[[ Supplied records open ]]
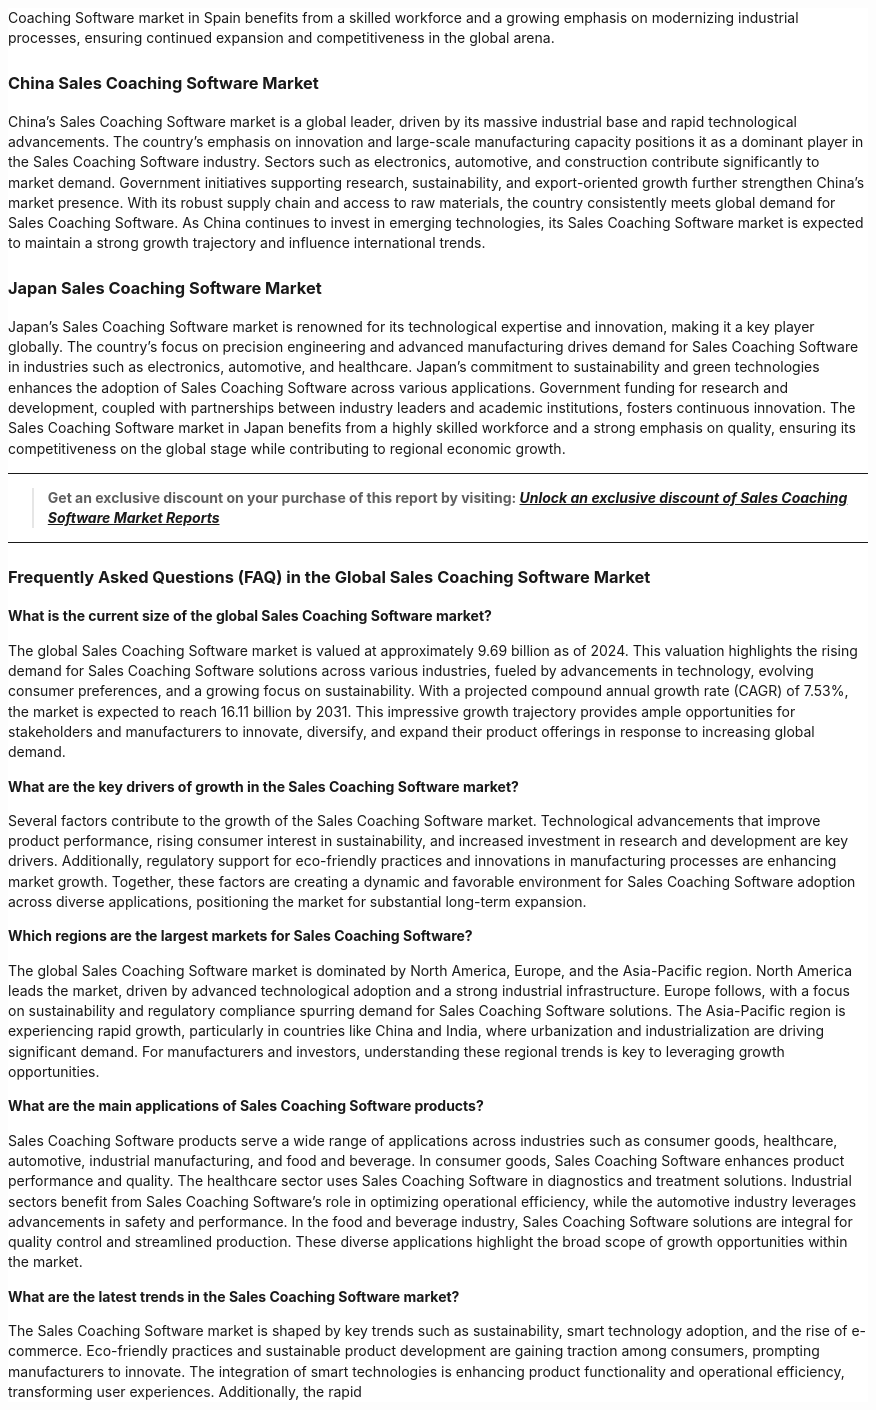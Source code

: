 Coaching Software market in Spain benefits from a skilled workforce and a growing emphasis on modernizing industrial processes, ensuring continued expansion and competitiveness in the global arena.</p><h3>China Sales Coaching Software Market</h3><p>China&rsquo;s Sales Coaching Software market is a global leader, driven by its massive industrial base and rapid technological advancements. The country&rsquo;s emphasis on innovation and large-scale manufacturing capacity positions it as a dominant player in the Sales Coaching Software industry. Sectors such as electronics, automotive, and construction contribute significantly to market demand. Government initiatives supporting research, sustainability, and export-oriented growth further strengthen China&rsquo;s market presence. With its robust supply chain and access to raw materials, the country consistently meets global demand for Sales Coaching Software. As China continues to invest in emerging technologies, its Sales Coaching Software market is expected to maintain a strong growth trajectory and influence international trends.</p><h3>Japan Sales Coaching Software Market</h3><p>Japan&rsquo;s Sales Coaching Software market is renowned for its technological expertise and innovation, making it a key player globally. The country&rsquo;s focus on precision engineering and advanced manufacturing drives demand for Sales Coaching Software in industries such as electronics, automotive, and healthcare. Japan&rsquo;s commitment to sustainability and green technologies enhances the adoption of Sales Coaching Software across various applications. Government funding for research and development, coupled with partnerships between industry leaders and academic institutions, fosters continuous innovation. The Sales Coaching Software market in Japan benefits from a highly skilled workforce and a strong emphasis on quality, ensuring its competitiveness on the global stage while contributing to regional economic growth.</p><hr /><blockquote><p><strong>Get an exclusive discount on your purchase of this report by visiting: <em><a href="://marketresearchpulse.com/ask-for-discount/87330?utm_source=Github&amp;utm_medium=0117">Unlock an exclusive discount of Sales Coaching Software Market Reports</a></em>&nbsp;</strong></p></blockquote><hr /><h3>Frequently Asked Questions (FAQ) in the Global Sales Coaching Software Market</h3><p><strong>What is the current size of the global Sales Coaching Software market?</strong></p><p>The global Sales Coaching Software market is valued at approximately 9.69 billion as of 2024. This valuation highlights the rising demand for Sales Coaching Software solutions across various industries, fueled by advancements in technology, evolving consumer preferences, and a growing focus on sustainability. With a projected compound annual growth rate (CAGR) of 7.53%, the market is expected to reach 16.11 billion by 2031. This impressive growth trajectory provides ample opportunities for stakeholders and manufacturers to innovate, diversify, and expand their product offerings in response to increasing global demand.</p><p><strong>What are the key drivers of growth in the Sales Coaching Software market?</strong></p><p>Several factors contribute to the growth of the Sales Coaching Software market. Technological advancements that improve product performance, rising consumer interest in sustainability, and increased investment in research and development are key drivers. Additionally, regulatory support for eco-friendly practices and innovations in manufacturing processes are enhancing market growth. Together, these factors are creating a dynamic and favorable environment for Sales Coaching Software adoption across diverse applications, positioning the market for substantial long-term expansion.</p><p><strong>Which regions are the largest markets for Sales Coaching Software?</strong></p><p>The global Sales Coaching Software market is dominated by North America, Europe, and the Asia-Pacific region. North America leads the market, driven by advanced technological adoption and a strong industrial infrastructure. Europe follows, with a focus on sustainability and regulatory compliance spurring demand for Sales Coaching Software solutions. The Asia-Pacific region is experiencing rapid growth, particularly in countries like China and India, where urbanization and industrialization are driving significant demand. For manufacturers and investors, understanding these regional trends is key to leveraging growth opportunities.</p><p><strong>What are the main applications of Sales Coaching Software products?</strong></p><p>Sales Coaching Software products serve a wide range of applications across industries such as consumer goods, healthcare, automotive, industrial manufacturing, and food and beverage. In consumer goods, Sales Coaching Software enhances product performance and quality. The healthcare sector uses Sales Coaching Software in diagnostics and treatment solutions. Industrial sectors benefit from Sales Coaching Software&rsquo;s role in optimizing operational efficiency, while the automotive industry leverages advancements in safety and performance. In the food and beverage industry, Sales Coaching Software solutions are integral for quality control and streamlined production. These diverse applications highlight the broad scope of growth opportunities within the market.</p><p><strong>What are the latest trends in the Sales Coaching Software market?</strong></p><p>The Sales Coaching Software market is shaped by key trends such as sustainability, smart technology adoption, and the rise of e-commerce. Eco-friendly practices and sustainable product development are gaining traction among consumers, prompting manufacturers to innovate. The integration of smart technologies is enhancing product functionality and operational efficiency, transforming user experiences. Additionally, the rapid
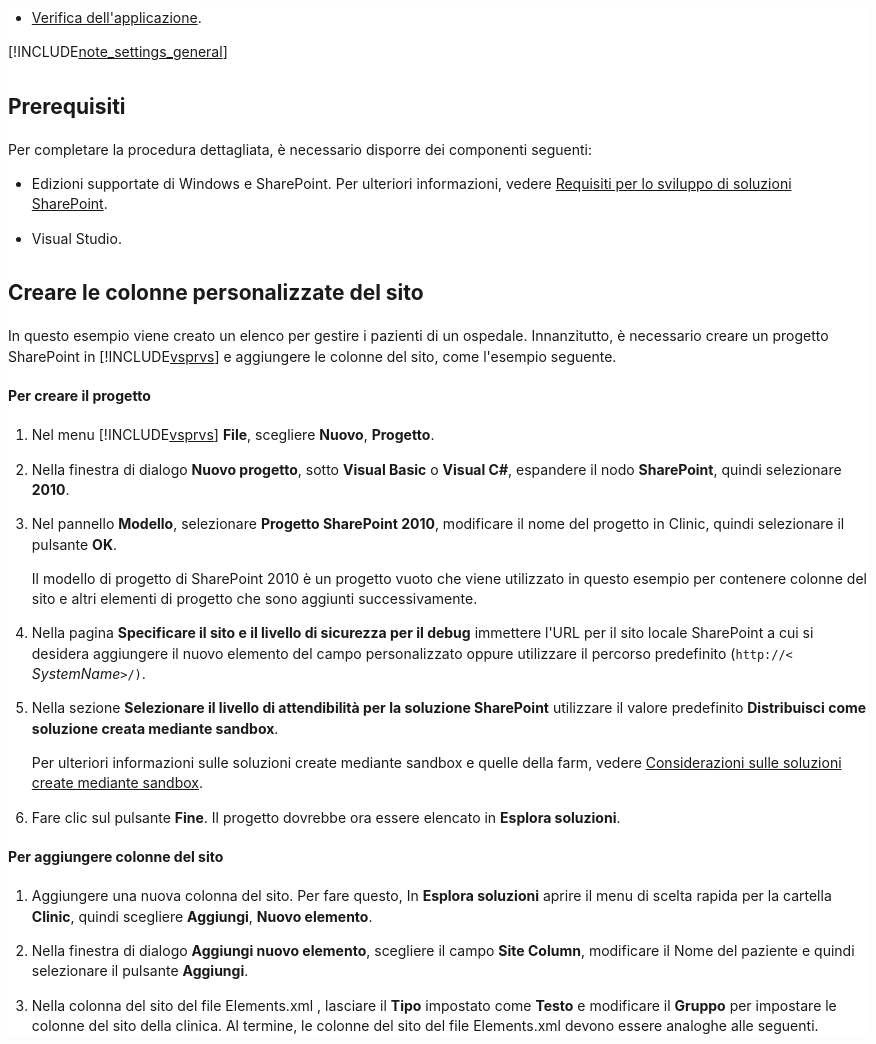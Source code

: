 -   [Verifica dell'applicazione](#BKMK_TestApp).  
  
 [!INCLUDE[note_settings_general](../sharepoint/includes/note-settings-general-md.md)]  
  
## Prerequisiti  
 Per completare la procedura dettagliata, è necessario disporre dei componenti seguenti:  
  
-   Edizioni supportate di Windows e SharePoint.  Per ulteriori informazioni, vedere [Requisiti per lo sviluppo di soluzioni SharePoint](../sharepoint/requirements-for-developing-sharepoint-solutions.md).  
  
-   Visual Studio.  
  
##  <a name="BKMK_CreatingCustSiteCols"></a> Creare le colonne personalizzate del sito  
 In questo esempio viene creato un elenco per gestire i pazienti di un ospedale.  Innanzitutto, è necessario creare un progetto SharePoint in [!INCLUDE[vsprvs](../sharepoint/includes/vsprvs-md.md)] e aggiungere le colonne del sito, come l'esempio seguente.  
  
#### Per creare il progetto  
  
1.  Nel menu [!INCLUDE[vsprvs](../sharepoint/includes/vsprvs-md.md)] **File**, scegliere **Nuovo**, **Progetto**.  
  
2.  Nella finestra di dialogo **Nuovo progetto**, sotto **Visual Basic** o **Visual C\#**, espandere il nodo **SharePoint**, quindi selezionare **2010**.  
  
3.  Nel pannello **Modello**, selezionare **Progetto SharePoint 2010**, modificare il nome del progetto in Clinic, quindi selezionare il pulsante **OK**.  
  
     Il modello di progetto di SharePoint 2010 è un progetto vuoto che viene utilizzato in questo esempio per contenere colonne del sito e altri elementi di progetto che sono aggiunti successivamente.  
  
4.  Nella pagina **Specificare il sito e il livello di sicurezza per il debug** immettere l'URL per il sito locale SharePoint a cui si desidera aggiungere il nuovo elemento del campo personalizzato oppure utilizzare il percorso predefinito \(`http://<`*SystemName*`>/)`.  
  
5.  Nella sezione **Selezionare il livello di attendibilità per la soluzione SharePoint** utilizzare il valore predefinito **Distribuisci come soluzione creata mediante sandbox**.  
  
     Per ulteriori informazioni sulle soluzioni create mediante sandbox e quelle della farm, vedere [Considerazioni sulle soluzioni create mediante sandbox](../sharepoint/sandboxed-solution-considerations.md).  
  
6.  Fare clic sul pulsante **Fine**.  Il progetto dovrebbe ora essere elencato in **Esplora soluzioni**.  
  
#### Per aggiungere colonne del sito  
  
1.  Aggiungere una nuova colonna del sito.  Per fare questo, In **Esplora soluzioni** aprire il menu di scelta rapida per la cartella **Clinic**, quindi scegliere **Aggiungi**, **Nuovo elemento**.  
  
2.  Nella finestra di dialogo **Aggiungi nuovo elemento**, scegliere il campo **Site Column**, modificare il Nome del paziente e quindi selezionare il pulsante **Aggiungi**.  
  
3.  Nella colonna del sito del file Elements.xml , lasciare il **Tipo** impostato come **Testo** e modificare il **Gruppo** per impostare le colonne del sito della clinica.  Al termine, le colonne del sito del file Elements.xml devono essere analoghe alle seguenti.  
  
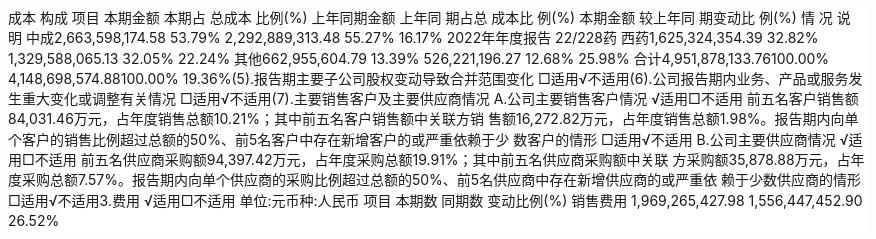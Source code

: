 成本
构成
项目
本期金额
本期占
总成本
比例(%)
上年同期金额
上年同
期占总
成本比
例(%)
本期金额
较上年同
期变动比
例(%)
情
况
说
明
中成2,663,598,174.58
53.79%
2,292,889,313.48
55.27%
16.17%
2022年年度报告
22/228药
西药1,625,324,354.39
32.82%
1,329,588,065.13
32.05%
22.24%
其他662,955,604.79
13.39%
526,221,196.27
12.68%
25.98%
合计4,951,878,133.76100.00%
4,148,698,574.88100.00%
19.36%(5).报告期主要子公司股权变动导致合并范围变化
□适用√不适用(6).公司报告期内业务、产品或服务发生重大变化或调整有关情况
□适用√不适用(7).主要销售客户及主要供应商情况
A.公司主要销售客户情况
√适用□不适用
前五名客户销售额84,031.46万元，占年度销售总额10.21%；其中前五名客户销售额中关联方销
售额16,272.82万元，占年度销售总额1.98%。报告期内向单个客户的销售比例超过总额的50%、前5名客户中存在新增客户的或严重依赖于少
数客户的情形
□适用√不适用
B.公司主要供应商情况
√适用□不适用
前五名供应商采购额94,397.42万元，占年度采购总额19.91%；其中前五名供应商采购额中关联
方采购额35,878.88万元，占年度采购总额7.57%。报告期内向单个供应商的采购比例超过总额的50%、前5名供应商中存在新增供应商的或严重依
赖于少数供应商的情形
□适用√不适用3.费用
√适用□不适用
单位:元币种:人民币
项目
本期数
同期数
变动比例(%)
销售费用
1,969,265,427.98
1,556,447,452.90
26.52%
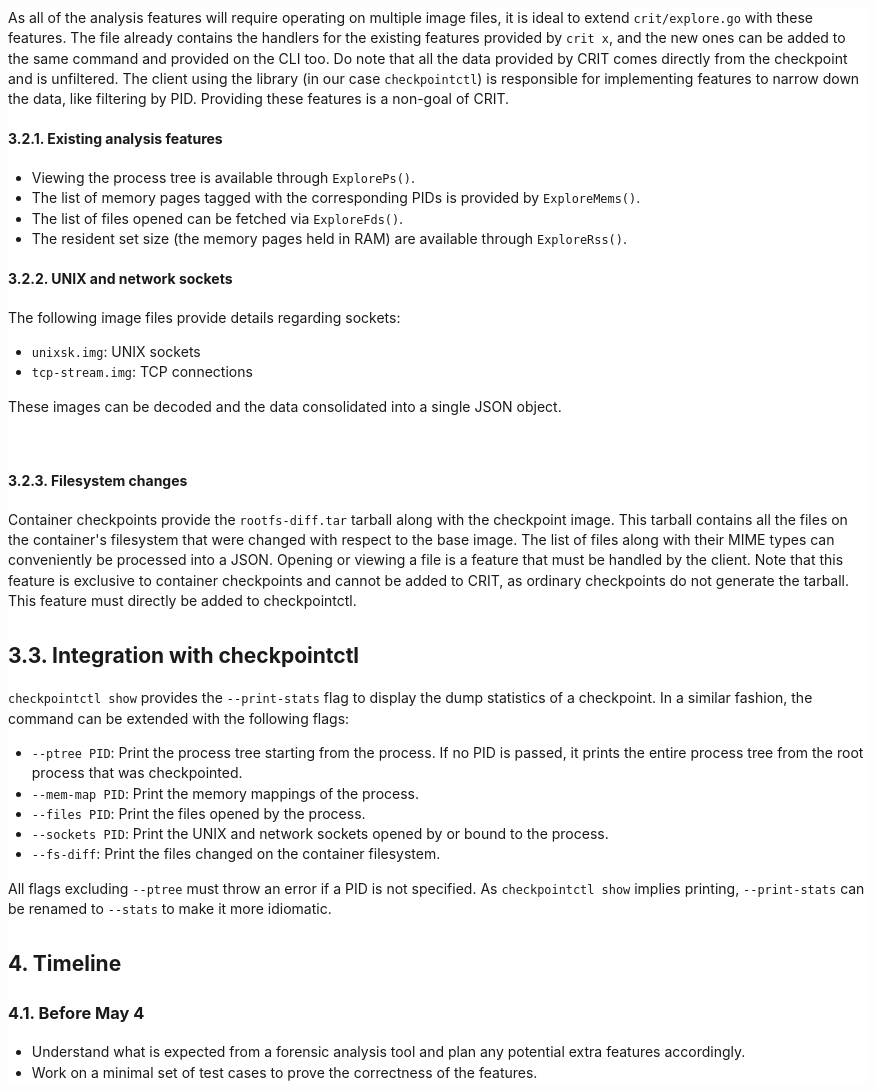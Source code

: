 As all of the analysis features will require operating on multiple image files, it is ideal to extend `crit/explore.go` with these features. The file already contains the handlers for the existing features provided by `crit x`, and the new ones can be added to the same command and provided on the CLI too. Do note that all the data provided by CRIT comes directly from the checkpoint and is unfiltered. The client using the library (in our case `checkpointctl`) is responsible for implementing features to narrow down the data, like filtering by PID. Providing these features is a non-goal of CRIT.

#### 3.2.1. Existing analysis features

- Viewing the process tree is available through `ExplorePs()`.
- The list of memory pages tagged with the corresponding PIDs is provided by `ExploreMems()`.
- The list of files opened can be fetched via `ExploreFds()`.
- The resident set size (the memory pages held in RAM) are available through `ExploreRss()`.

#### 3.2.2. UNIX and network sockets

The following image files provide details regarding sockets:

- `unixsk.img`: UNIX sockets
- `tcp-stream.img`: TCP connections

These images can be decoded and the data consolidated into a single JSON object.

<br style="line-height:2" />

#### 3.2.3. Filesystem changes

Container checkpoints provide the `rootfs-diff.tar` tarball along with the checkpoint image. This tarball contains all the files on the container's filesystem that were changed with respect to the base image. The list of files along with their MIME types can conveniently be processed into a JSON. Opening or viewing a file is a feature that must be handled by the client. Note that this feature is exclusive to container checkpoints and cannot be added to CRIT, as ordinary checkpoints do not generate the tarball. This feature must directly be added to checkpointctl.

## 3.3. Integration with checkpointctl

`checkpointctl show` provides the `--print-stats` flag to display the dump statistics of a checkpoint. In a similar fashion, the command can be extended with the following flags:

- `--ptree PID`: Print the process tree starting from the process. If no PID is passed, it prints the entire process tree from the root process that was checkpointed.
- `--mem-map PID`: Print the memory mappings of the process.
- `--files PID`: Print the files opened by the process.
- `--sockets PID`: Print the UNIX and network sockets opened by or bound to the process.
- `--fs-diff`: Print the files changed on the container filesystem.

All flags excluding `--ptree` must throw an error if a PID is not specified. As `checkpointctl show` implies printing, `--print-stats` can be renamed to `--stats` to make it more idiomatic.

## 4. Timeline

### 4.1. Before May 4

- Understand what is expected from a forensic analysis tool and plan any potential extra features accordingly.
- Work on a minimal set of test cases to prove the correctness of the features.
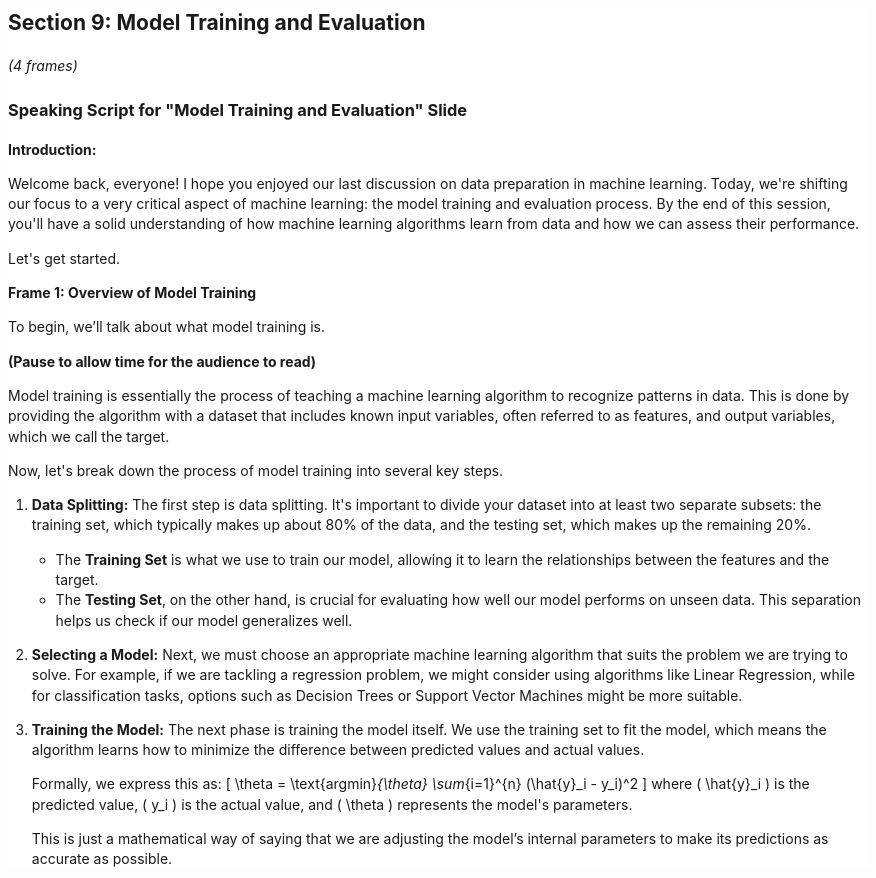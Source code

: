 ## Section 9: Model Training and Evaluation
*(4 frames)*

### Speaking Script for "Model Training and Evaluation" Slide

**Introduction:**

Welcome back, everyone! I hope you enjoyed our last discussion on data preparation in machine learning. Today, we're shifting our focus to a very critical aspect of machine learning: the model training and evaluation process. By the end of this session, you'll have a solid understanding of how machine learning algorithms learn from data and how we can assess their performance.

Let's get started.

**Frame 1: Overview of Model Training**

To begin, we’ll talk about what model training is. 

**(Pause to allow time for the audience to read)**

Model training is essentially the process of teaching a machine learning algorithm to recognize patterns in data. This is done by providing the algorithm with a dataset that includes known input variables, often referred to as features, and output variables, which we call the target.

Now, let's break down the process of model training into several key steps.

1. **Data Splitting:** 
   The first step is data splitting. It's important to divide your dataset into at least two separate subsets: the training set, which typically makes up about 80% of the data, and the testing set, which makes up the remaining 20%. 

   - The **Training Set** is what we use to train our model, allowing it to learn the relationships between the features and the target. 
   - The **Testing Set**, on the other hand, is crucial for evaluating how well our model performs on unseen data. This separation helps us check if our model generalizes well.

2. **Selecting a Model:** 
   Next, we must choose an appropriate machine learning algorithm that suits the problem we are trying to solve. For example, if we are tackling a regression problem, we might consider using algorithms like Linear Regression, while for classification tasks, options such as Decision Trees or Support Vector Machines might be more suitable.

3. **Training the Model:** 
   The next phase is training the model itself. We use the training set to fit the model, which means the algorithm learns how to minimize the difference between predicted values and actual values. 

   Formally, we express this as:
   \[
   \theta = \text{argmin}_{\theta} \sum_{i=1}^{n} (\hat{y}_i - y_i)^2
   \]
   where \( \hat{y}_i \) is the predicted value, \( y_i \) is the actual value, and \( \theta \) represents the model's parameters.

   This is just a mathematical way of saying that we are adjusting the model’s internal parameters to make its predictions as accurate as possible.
[[ Supplied records closed ]]
§ Your task: Show each line of the material that includes the string "dialogo" by copying it.

§ Answer to this exercise:
2.  Nella finestra di dialogo **Nuovo progetto**, sotto **Visual Basic** o **Visual C\#**, espandere il nodo **SharePoint**, quindi selezionare **2010**.  
2.  Nella finestra di dialogo **Aggiungi nuovo elemento**, scegliere il campo **Site Column**, modificare il Nome del paziente e quindi selezionare il pulsante **Aggiungi**.  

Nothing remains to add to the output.